にっき
……遭難17日目。
――じゅるっ。
目が覚めると、狭い洞窟の中だった。
本を開いたまま上で寝てしまっていたようで、顔を持ち上げると張り付いていたページがぺりぺりと剥がれる感触がした。
あーあ、よだれで本がベトベトだ……。
「晶……」
昨晩のあれは夢だったんだろうか。
そう思いながら頭をさすると、白い世界で強打した部位がズキズキと痛んだ。
やっぱりあれは夢ではないはずだ。アイツは今も俺のことを見ている。
「見てるか……? 俺は……生き抜いてやるからな。絶対森から抜け出して、お前をそこから出してやる……」
「きゅ? 」
なんとなく俺のことを見ているであろう晶に向かって言葉を呟いてみる。あの夢が本当なら晶にもこの声が聞こえているはずだ。
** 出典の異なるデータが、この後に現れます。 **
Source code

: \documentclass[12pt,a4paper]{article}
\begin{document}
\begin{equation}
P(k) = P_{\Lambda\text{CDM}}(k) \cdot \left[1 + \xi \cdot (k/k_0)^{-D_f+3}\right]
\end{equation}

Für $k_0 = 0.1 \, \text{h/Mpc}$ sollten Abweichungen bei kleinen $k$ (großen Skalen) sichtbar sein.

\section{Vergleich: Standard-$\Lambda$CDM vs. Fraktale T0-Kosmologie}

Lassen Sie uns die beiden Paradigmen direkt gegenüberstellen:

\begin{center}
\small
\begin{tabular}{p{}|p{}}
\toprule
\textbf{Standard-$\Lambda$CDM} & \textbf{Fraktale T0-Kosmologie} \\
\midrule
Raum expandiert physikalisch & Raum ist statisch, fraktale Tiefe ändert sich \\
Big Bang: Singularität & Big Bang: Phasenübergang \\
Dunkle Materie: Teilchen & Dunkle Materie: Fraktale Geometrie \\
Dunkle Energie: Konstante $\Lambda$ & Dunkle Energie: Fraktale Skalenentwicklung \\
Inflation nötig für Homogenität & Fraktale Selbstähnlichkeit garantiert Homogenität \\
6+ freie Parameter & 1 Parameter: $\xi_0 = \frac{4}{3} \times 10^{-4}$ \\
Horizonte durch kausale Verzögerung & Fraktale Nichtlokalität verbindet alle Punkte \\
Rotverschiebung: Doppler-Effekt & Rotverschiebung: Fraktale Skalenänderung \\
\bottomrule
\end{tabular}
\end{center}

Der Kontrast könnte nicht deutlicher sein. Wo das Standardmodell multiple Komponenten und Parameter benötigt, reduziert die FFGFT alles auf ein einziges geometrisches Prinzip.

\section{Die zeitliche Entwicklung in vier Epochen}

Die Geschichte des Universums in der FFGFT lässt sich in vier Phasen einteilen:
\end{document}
俺の隣で丸まって寝ていたとげぞうが、自分に何か言われたのかと思って起き上がった。
「なんでもないんだとげぞう、気にするな」
「きゅー……」
俺は穴の中に寝ころんだ体勢のまま顔だけ横へ向けると、クワっと口を大きく開けて欠伸をしていたとげぞうと一緒に、熊肉ジャーキーで朝食をとった。
人一人が何とか這いずり回れる程度の幅しかないこの洞窟では、水筒ひとつ取り出すのも一苦労だ。
モゾモゾと身をよじり、なんとか引っ張り出した水筒の水でのどを潤し、噛みほぐして柔らかくなった肉を飲み込む。
うーむ、虫なんかと比べると断然旨いんだが、やっぱ塩味が足りない。塩分が恋しい……。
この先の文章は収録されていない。